Speeding along to the southern end of Montague Island you looked back and really could see the smokey haze hanging over the mainland from the still burning forest fires further inland (towards the Snowy Mountains).
A hazy view of the mainland
We completed a complete circuit of the island stopping a number of times to view humpback whales. They were very stubborn today seeming to appear randomly, making pictures difficult. There were two breaches, where the whale hurls itself out of the water almost completely, which were incredible. Along with a lot of tail slap as they dive down. All of these were humpback whales.
As we drew in close to the island there is a large colony of australian fur seals, lots of them dozing in the sun, generally swimming around, even leaping fully out of the water and some stationary holding their flippers out in the sun to warm up.
Let us all keep warm
The boat attracted a large pod of common dolphins who seemed to take great delight in following very close continually breaking the surface in that classic dolphin way.

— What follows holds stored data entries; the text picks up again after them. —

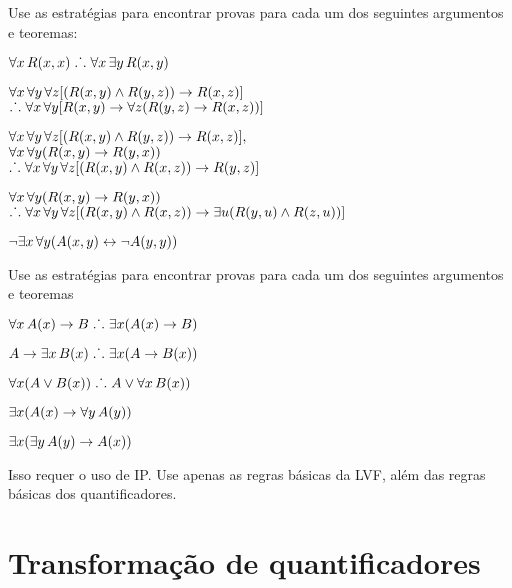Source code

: \problempart
Use as estrat\'egias para encontrar provas para cada um dos  seguintes argumentos e teoremas:
\begin{earg}
\item $\forall x\,\mathord{R}(x,x) \mathrel{\ldotp\dot{}\,\ldotp} \forall x\,\exists y\,\mathord{R}(x,y)$
\item $\forall x\,\forall y\,\forall z[(\mathord{R}(x,y) \wedge \mathord{R}(y,z)) \rightarrow \mathord{R}(x,z)]$ \\
$\mathrel{\ldotp\dot{}\,\ldotp} \forall x\,\forall y[\mathord{R}(x,y) \rightarrow \forall z(\mathord{R}(y,z) \rightarrow \mathord{R}(x,z))]$
\item $\forall x\,\forall y\,\forall z[(\mathord{R}(x,y) \wedge \mathord{R}(y,z)) \rightarrow \mathord{R}(x,z)],$\\ $\forall x\,\forall y(\mathord{R}(x,y) \rightarrow \mathord{R}(y, x))$ \\ $\mathrel{\ldotp\dot{}\,\ldotp} \forall x\,\forall y\,\forall z[(\mathord{R}(x,y) \wedge \mathord{R}(x,z)) \rightarrow \mathord{R}(y,z)]$
\item $\forall x\,\forall y(\mathord{R}(x,y) \rightarrow \mathord{R}(y, x))$ \\$\mathrel{\ldotp\dot{}\,\ldotp} \forall x\,\forall y\,\forall z[(\mathord{R}(x,y) \wedge \mathord{R}(x,z)) \rightarrow \exists u(\mathord{R}(y,u) \wedge \mathord{R}(z,u))]$
\item $\neg \exists x\,\forall y (\mathord{A}(x, y) \leftrightarrow \lnot\mathord{A}(y, y))$
\end{earg}

\problempart
Use as estrat\'egias para encontrar provas para cada um dos  seguintes argumentos e teoremas
\begin{earg}
\item $\forall x\,\mathord{A}(x) \rightarrow B \mathrel{\ldotp\dot{}\,\ldotp} \exists x(\mathord{A}(x) \rightarrow B)$
\item $A \rightarrow \exists x\, \mathord{B}(x) \mathrel{\ldotp\dot{}\,\ldotp} \exists x(A \rightarrow \mathord{B}(x))$
\item $\forall x(A \vee \mathord{B}(x)) \mathrel{\ldotp\dot{}\,\ldotp} A \vee \forall x\,\mathord{B}(x))$
\item $\exists x(\mathord{A}(x) \rightarrow \forall y\,\mathord{A}(y))$
\item $\exists x(\exists y\,\mathord{A}(y) \rightarrow \mathord{A}(x))$
\end{earg}
Isso requer o uso de IP. Use apenas as regras b\'asicas da LVF, al\'em das regras b\'asicas dos quantificadores.


\chapter{Transforma\c c\~ao de quantificadores}\label{s:CQ}

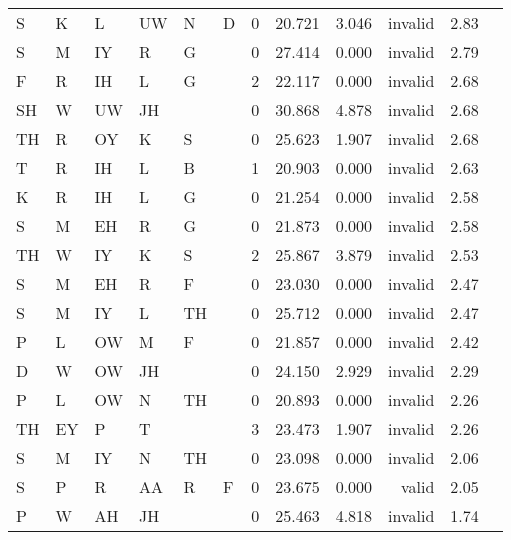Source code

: \begin{longtable}{l@{ } l@{ } l@{ } l@{ } l@{ } l r r r r r r}
S  & K  & L  & UW & N  & D &  0 & 20.721 & 3.046 & invalid & 2.83 \\
S  & M  & IY & R  & G  &   &  0 & 27.414 & 0.000 & invalid & 2.79 \\
F  & R  & IH & L  & G  &   &  2 & 22.117 & 0.000 & invalid & 2.68 \\
SH & W  & UW & JH &    &   &  0 & 30.868 & 4.878 & invalid & 2.68 \\
TH & R  & OY & K  & S  &   &  0 & 25.623 & 1.907 & invalid & 2.68 \\
T  & R  & IH & L  & B  &   &  1 & 20.903 & 0.000 & invalid & 2.63 \\
K  & R  & IH & L  & G  &   &  0 & 21.254 & 0.000 & invalid & 2.58 \\
S  & M  & EH & R  & G  &   &  0 & 21.873 & 0.000 & invalid & 2.58 \\
TH & W  & IY & K  & S  &   &  2 & 25.867 & 3.879 & invalid & 2.53 \\
S  & M  & EH & R  & F  &   &  0 & 23.030 & 0.000 & invalid & 2.47 \\
S  & M  & IY & L  & TH &   &  0 & 25.712 & 0.000 & invalid & 2.47 \\
P  & L  & OW & M  & F  &   &  0 & 21.857 & 0.000 & invalid & 2.42 \\
D  & W  & OW & JH &    &   &  0 & 24.150 & 2.929 & invalid & 2.29 \\
P  & L  & OW & N  & TH &   &  0 & 20.893 & 0.000 & invalid & 2.26 \\
TH & EY & P  & T  &    &   &  3 & 23.473 & 1.907 & invalid & 2.26 \\
S  & M  & IY & N  & TH &   &  0 & 23.098 & 0.000 & invalid & 2.06 \\
S  & P  & R  & AA & R  & F &  0 & 23.675 & 0.000 & valid   & 2.05 \\
P  & W  & AH & JH &    &   &  0 & 25.463 & 4.818 & invalid & 1.74 \\
\bottomrule
\end{longtable}
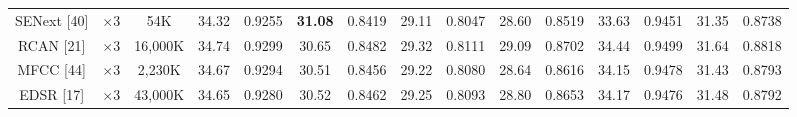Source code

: \documentclass[twocolumn]{svjour3}          %
\begin{document}
\begin{table}
\begin{tabular}{|c|c|c|cc|cc|cc|cc|cc|cc|}
SENext [40] & $\times3$ &54K& \multicolumn{1}{c|}{34.32} &{0.9255}& \multicolumn{1}{c|}{\color{red}\textbf{31.08}} & {0.8419} & \multicolumn{1}{c|}{29.11} &{0.8047}& \multicolumn{1}{c|}{28.60} &{0.8519}& \multicolumn{1}{c|}{33.63} &{0.9451} &\multicolumn{1}{c|}{31.35} &{0.8738} \\


RCAN [21]& $\times3$ &16,000K& \multicolumn{1}{c|}{34.74} & 0.9299 & \multicolumn{1}{c|}{30.65} & 0.8482 &\multicolumn{1}{c|}{29.32} & 0.8111& \multicolumn{1}{c|}{29.09} & 0.8702 & \multicolumn{1}{c|}{34.44} & 0.9499
&\multicolumn{1}{c|}{31.64} & 0.8818\\


MFCC [44]& $\times 3$&2,230K& \multicolumn{1}{c|}{34.67} & 0.9294 & \multicolumn{1}{c|}{30.51} &0.8456 &\multicolumn{1}{c|}{29.22} & 0.8080& \multicolumn{1}{c|}{28.64} & 0.8616 & \multicolumn{1}{c|}{34.15} & 0.9478
&\multicolumn{1}{c|}{31.43} & 0.8793\\



EDSR [17]& $\times3$&43,000K& \multicolumn{1}{c|}{34.65} & 0.9280 & \multicolumn{1}{c|}{30.52} & 0.8462 &\multicolumn{1}{c|}{29.25} & 0.8093& \multicolumn{1}{c|}{28.80} & 0.8653 & \multicolumn{1}{c|}{34.17} & 0.9476
&\multicolumn{1}{c|}{31.48} &0.8792\\


\end{tabular}
\end{table}
\end{document}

Another whale was spotted, this time it was a pair of Southern Right Whales with a Humpback, it is quite unusual to see them here, they are normally found on The Bight (Nullabor) where we saw them 3 months ago (I cannot believe time has passed so quickly).
All too quickly our trip was over and we strolled back to the caravan park, paid for another night and spend the afternoon sitting down looking out to sea. Even from the tent we saw two humpback whales swim across the bay. And a pod of 15 dolphins came right close in to the shore, two of them seemed to “surf” a wave in, breaking off just before they would have beached.
Even later as the sun went down two more whales spent 20 minutes slapping the water with their fins right in front of us as we sat in the tent, admittedly a fair way off.
A short video of the “slapping” click this link HERE.
That was the end of a lovely day in Narooma.